Monday, April 5, 2010

That first introductory post...

Alright, I've succumbed to the allure of the blog world. However, I'm here not to ramble but to lay out a specific goal, and what it takes to achieve that goal.

I am a female triathlete. My goal: become a pro. Even if I have what it takes (I do), it'll take several years to get there. And I will get there.

A brief introduction:

Prior to the year 2008, I didn't even know there was such a thing as triathlons. I had been going to school, playing soccer from the age of 5 (but never at any competitive level), dabbling in other sports and pseudo-sports (yoga, anyone?) and generally just trying to cope with the dramas of being a teenager in a not-so-happy home.

When a rather sudden knee injury sidelined me from playing soccer, I felt into some depression. Soccer, although not my whole WORLD, was so important to me. It was critical for my happiness. Every twinge, every knee-collapse, however, reminded me that I had to stop. I needed surgery. I couldn't walk. My range of motion was limited.
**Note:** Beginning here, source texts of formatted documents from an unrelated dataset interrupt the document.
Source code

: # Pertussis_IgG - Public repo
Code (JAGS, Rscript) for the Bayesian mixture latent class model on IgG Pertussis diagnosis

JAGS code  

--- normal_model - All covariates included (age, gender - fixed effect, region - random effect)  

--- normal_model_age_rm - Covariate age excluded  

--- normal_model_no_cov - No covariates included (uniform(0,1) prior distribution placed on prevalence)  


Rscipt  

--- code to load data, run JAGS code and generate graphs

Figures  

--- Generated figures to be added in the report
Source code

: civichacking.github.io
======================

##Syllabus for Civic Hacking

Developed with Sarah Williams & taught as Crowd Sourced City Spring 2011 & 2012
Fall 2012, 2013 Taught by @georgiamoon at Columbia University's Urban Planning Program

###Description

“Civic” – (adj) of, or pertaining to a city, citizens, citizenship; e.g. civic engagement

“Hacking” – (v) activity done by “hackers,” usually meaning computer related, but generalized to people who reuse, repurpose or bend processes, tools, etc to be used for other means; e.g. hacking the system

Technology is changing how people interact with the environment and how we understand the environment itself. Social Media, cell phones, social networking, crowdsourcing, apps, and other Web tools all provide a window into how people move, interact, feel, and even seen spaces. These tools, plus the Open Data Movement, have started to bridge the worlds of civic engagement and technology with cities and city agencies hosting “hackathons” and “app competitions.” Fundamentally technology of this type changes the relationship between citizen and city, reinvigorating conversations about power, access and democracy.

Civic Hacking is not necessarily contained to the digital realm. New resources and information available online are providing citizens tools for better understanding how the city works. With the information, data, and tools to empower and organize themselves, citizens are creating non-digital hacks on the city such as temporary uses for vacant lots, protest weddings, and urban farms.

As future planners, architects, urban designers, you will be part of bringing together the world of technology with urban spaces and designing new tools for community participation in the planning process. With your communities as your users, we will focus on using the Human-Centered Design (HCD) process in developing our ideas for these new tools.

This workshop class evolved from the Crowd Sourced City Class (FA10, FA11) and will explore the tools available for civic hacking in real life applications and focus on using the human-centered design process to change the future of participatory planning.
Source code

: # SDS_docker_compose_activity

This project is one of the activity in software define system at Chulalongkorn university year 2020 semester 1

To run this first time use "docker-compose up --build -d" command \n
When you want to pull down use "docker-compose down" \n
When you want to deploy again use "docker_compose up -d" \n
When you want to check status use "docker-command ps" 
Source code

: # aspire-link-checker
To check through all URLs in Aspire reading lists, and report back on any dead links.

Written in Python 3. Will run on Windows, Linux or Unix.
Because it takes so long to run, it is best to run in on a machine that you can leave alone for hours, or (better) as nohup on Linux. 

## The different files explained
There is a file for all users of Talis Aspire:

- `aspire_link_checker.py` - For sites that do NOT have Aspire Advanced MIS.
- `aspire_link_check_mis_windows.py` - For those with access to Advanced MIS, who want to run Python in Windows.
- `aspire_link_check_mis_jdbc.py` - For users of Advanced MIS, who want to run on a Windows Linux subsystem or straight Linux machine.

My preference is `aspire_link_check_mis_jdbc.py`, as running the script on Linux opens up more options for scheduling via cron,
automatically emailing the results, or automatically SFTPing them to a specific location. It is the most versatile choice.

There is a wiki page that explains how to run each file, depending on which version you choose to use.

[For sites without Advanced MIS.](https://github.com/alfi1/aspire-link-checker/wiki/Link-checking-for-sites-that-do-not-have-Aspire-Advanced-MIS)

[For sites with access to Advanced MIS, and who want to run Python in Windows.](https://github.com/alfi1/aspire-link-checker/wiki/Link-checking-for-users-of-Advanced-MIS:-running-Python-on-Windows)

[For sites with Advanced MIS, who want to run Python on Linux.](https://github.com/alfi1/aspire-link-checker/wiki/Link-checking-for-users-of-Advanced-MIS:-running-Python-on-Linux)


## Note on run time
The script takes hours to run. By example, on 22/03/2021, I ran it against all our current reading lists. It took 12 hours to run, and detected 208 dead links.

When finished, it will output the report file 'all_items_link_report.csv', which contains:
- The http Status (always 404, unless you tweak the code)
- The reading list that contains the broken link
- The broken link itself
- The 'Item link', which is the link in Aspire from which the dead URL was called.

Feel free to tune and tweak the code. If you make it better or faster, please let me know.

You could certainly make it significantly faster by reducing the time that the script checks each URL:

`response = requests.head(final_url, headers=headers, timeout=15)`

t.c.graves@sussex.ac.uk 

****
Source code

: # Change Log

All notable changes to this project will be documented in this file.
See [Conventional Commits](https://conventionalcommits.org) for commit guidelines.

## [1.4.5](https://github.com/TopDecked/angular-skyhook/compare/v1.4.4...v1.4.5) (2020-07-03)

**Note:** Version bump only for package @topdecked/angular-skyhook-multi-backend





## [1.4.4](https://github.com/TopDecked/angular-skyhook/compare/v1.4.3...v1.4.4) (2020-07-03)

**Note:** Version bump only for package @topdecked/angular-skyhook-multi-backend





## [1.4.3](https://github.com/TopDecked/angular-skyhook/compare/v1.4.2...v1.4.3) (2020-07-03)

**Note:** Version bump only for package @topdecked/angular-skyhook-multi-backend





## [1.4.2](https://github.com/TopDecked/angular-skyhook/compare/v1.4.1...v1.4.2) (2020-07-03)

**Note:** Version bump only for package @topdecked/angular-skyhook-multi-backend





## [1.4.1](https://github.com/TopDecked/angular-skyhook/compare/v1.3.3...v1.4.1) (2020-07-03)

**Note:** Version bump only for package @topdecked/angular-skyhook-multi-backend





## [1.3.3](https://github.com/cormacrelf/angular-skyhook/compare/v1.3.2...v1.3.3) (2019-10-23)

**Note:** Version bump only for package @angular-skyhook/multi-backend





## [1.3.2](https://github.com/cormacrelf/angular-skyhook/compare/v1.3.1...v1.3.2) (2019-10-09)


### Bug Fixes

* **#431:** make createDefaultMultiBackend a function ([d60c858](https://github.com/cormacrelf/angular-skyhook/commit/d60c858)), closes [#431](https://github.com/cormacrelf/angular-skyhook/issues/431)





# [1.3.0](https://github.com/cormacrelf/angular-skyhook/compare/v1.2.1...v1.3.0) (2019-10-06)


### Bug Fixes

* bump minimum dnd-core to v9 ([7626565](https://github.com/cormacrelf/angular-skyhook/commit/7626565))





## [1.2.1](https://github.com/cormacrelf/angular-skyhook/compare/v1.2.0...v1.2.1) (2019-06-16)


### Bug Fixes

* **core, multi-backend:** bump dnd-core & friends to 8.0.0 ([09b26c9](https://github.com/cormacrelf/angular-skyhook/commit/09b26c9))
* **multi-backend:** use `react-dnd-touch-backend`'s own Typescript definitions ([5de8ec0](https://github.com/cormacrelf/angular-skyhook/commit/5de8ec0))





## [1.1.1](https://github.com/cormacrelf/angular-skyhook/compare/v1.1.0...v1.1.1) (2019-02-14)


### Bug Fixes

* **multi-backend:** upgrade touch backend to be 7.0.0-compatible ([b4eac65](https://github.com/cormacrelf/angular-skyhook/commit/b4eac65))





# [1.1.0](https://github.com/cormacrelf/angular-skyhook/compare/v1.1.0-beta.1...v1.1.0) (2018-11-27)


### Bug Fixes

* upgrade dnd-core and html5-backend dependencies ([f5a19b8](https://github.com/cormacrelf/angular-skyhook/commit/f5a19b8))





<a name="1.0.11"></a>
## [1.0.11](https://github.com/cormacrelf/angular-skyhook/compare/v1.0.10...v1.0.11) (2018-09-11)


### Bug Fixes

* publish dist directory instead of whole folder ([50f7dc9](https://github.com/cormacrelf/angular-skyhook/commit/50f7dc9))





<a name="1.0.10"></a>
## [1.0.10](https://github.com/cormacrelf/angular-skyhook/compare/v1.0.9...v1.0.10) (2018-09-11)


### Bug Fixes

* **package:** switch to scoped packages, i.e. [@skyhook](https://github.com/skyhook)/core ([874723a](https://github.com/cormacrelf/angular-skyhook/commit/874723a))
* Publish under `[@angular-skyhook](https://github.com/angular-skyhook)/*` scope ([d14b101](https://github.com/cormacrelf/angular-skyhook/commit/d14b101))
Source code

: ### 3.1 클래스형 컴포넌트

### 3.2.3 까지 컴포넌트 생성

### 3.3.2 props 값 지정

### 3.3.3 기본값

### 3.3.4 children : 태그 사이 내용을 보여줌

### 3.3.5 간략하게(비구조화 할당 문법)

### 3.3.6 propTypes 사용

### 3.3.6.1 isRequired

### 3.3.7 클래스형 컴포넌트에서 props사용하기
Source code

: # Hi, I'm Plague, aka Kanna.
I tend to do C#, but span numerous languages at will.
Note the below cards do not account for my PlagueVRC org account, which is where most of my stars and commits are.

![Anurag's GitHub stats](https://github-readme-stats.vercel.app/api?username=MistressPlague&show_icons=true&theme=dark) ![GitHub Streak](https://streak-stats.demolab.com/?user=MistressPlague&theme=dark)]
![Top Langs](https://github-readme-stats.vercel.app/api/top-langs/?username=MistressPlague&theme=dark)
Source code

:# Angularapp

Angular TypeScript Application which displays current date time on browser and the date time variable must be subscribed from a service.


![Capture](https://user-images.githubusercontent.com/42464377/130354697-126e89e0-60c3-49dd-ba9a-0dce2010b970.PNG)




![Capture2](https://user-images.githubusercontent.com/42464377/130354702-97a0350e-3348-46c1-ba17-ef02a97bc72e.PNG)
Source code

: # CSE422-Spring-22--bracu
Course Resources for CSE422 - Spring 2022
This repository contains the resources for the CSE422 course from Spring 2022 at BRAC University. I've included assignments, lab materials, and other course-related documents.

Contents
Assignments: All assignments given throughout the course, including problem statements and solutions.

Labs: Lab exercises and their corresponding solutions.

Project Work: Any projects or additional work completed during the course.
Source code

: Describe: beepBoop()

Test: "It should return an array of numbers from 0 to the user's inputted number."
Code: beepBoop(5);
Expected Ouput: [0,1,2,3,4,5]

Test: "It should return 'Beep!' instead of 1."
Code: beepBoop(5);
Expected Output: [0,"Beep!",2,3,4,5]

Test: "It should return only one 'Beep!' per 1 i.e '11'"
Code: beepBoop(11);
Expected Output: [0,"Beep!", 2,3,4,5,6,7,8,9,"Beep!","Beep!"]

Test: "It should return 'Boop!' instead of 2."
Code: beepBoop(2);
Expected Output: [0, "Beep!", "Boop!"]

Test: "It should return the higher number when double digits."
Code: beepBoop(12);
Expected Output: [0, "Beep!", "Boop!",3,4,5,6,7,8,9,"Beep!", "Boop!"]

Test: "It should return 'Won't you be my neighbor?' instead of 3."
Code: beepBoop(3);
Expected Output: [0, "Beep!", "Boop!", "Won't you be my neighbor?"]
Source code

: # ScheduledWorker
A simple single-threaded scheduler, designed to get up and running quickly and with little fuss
I began to swim. If you can't run, you walk. If you can't walk, you swim. I swam. I swam nearly every day up until my surgery, and the minute I could swim again after a couple weeks of rehab, I was back in that pool. I tried to remember what I had vaguely learnt in kiddie swimming lessons and I applied it. I got better. I watched youtube videos of professional swimmers to see how they moved their bodies. I got better. I joined a (very, VERY easy-going and non-competitive) masters swim group. I was terrified each Tuesday and Thursday for those classes, but I went. I got better. I moved up a couple lanes. I started feeling that fire grow.

In the meantime, my knee had become strong enough to support my body weight. I could walk, I could bike a couple kilometers, and soon enough, I could run.

Six months after rehab from my knee surgery, I completed my first triathlon: an Olympic in my hometown of Montreal. I had generously allotted myself 1 hour for the swim, 2 hours for the bike and 1 hour for the run. I completed it in far less than 4 hours (3:2x:xx) and thought that was amazing. I had no idea that I was one of the last people to finish! How was I to know, with my lack of wetsuit in freezing water conditions, my hybrid bike, and my operated knee that a 3 hour, 20-something minute Oly was a horrible time? But I loved it!!!! I had a blast!!

During the off season, I promised myself to get better at all three sports. However, cold winter weathers had me off the bike for months, and winter running never really came into my mind, and when it did, the running was sporadic. But I swam so much. So so much.

When springtime rolled around, I invested in a proper road bike (but a cheap one, I had no idea what I was doing) and I went out more. My love of swimming, however, usurped much of my 'training' time. I did do some running and biking, but not as much as I should have. I did not nearly have as balanced a training schedule as I should have. Heck, I didn't have a training schedule at all. I just went out when I thought I should, and always swimming as much as I could.

I did my first half-marathon. On another weekend, I did a sprint and a half-marathon back to back. I did 2 Oly's. And I finally ended with a 70.3 distance race. I was mid/front of the pack for swimming, back back back of the pack for biking, and mid/back of the pack for running. There were ~50 competitors and I was 4th last or something like that. I finished in 6:00:36. My goal had been 6:30-7:00.

I then jet-setted to Peru to begin a volunteer internship doing mammal research (I'm studying Wildlife Biology) for the rest of the summer. The moment I returned I got a coach with the plan of doing an Ironman.

I changed coaches (lack of communication on his part was the root of the problem) and I continue to train. I've learnt a great deal, although I know that I still have SO much to learn. I've become humble and learned to appreciate that training takes time. Periodicity is important. It's not go go go non-stop don't rest kill it. It's balance, it's training in different zones, it is rest weeks and/or rest days, it's pushing when I need to and backing off when I should.

My short term goals include racing (obviously). I have a half-marathon coming up (which I hear from coach is going to be a training race - I gotta run it on tired tired legs). Then, I plan on doing an Oly and 2 70.3 races. Finally, finally, I get to do my Ironman. It's slated for March 2011 in Australia or New Zealand. Wherever I end up moving to in the next few months, that's where it'll be.

My long term goals include racing (even more obviously). I want to become good at every distance, but especially the endurance triathlons: 70.3 and IM. I want to be a balanced, knowledgeable triathlete. I want to abandon my niggling fears on the bike. I want to know how far I can push it, how deep I can toe that red line, and how far I can extend beyond it in a race. I want to become fully humble and be comfortable running slow.

Most importantly, I want to become a professional triathlete. I will become a pro. This is my journey.